Например: «Реувенова корова лягнула копытом камень, который разбил Шимоновы горшки на рынке. Сколько он должен заплатить?!». Конечно, корова, камень и горшки создают юридическую проблему ответственности индивидуума за ущерб, нанесенный в общественном месте; но в тринадцать лет я не мог понять, почему это может быть увлекательна. предметом обсуждения, да, признаться, и посейчас не могу. К тому же изложение Талмуда по-английски требует длинных разъясняющих подробностей; в Талмуде говорится просто: «Камень на рынке — что?». Изучая Талмуд под руководством «Зейде», я постоянно подавлял зевоту, до тех пор пока у меня не начинали слезиться глаза. А «Зейде» как будто ничего не замечал.
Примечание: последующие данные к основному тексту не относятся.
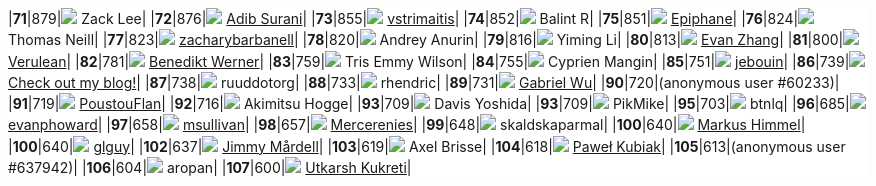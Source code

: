 |**71**|879|<img src="https://lh3.googleusercontent.com/a/ACg8ocI6Bd7gDv9IHQYIUYCZZyF9Ih6I4aLaF_v-JTRfgEND=s96-c" height=12> Zack Lee|
|**72**|876|<img src="https://avatars.githubusercontent.com/u/6822159?v=4" height=12> [Adib Surani](https://github.com/AdibSurani)|
|**73**|855|<img src="https://avatars.githubusercontent.com/u/14166032?v=4" height=12> [vstrimaitis](https://github.com/vstrimaitis)|
|**74**|852|<img src="https://lh3.googleusercontent.com/a/ACg8ocIBAQf5IfxEgTg_kJnfF3Uf0ihIeR-2zHhMDLpqH15T3w=s96-c" height=12> Balint R|
|**75**|851|<img src="https://avatars.githubusercontent.com/u/2568722?v=4" height=12> [Epiphane](https://github.com/Epiphane)|
|**76**|824|<img src="https://lh3.googleusercontent.com/a/ACg8ocI59FbvZ759y8uF7WDJfBkLrEHOyhzkUt__LTtj-NTO=s96-c" height=12> Thomas Neill|
|**77**|823|<img src="https://avatars.githubusercontent.com/u/16473311?v=4" height=12> [zacharybarbanell](https://github.com/zacharybarbanell)|
|**78**|820|<img src="https://lh3.googleusercontent.com/a/ACg8ocLOnbaA8Lg0SmfjMhG3jXGYfl8Mf1iQtd5igF39S9ksarhf=s96-c" height=12> Andrey Anurin|
|**79**|816|<img src="https://lh3.googleusercontent.com/a/ACg8ocKduBL_89ZFLRFXk27kaNfiYJcIaMxO5Ubr4fRZNeJ1=s96-c" height=12> Yiming Li|
|**80**|813|<img src="https://avatars.githubusercontent.com/u/29607503?v=4" height=12> [Evan Zhang](https://github.com/Ninjaclasher)|
|**81**|800|<img src="https://avatars.githubusercontent.com/u/65474222?v=4" height=12> [Verulean](https://github.com/Verulean)|
|**82**|781|<img src="https://avatars.githubusercontent.com/u/19309705?v=4" height=12> [Benedikt Werner](https://github.com/benediktwerner)|
|**83**|759|<img src="https://lh3.googleusercontent.com/a/AGNmyxbZtJrRqQJUh2vQrXxQZ-jQftmGSUmBlRjXxWitYg=s96-c" height=12> Tris Emmy Wilson|
|**84**|755|<img src="https://lh3.googleusercontent.com/a/ACg8ocLCZi1tZYdmgd88iNySjAVZtygsIvlSQwgLWuFgUPF7iEaPCho=s96-c" height=12> Cyprien Mangin|
|**85**|751|<img src="https://avatars.githubusercontent.com/u/23281929?v=4" height=12> [jebouin](https://github.com/jebouin)|
|**86**|739|<img src="https://avatars.githubusercontent.com/u/24739403?v=4" height=12> [Check out my blog!](https://github.com/danielhuang)|
|**87**|738|<img src="https://avatars.githubusercontent.com/u/3401028?v=4" height=12> ruuddotorg|
|**88**|733|<img src="https://avatars.githubusercontent.com/u/1570964?v=4" height=12> rhendric|
|**89**|731|<img src="https://avatars.githubusercontent.com/u/13583761?v=4" height=12> [Gabriel Wu](https://github.com/lucifer1004)|
|**90**|720|(anonymous user #60233)|
|**91**|719|<img src="https://avatars.githubusercontent.com/u/63681229?v=4" height=12> [PoustouFlan](https://github.com/PoustouFlan)|
|**92**|716|<img src="https://lh3.googleusercontent.com/a/AEdFTp7_wVvtvV11Oj8WuwEkbf-1__1qNlexbvzB15hSRQ=s96-c" height=12> Akimitsu Hogge|
|**93**|709|<img src="https://lh3.googleusercontent.com/a/ACg8ocLDerfisneCp8lr0Oz47O5hYtKZy6w61Ue9LQNhvSZPx3_Be_qg=s96-c" height=12> Davis Yoshida|
|**93**|709|<img src="https://avatars.githubusercontent.com/u/7142123?v=4" height=12> PikMike|
|**95**|703|<img src="https://avatars.githubusercontent.com/u/31797752?v=4" height=12> btnlq|
|**96**|685|<img src="https://avatars.githubusercontent.com/u/28736707?v=4" height=12> [evanphoward](https://github.com/evanphoward)|
|**97**|658|<img src="https://avatars.githubusercontent.com/u/340349?v=4" height=12> [msullivan](https://github.com/msullivan)|
|**98**|657|<img src="https://avatars.githubusercontent.com/u/8659281?v=4" height=12> [Mercerenies](https://github.com/Mercerenies)|
|**99**|648|<img src="https://lh3.googleusercontent.com/a/ACg8ocJgIw0rSlb2T9gCStaD72Xt58HXlRa_55Qh72sFVEKF=s96-c" height=12> skaldskaparmal|
|**100**|640|<img src="https://avatars.githubusercontent.com/u/2065352?v=4" height=12> [Markus Himmel](https://github.com/TwoFX)|
|**100**|640|<img src="https://avatars.githubusercontent.com/u/12164?v=4" height=12> [glguy](https://github.com/glguy)|
|**102**|637|<img src="https://avatars.githubusercontent.com/u/849617?v=4" height=12> [Jimmy Mårdell](https://github.com/Yarin78)|
|**103**|619|<img src="https://lh3.googleusercontent.com/a/AGNmyxb857u8_4tm5pHakJyACw5RZG2NbV5GvX8bOjUa2A=s96-c" height=12> Axel Brisse|
|**104**|618|<img src="https://avatars.githubusercontent.com/u/4224364?v=4" height=12> [Paweł Kubiak](https://github.com/pkubiak)|
|**105**|613|(anonymous user #637942)|
|**106**|604|<img src="https://avatars.githubusercontent.com/u/1968460?v=4" height=12> aropan|
|**107**|600|<img src="https://avatars.githubusercontent.com/u/217126?v=4" height=12> [Utkarsh Kukreti](https://github.com/utkarshkukreti)|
Тем не менее мне разрешили уйти из еврейской школы; и мне доставляло радость видеть блеск в глазах «Зейде», когда я ухватывал какую-то талмудическую концепцию. Это возвышало меня в собственных глазах. Ведь, как вы помните, в школе имени Таунсенда Гарриса я был всего лишь мальчик в лиловом костюме, не принятый в «Аристу». А здесь, дома, рядом со мной был доброжелательный, шутливый гигант дед — ибо его педагогический метод заключался, в частности, в том, чтобы постоянно балагурить и приводить смешные сравнения, — который говорил мне и моим родителям, что у меня есть шанс стать илуем (гением), гаоном (ученым мудрецом) и годолом (это слово вы знаете), если только я буду старательно заниматься и пойду в правильную школу. Он имел в виду отнюдь не Колумбийский университет, который был моей целью, моей голубой мечтой, лучшим учебным заведением в Нью-Йорке и, как я был уверен, во всем мире. «Зейде» полагал, что единственным подходящим местом для такого еврейского гения, как я, была иешива, где я мог бы получить высшее талмудическое образование. Так что наши мнения расходились; и если, предположительно, решение должен был принять я, то внимание зрителей было приковано к нему.

* * *

Как ни странно, чашу весов склонила тетя Фейга. С того дня, как она у нас появилась, Фейга плясала только под свою собственную дудку. Она еще в советской школе выучила немного английский, но в Америке она сразу записалась на вечерние курсы. Она была способная и быстро схватывала язык. У нее был свой ключ от квартиры, и она приходила и уходила, когда вздумается, в шабес и в будние дни. «Зейде» никогда в это не вмешивался.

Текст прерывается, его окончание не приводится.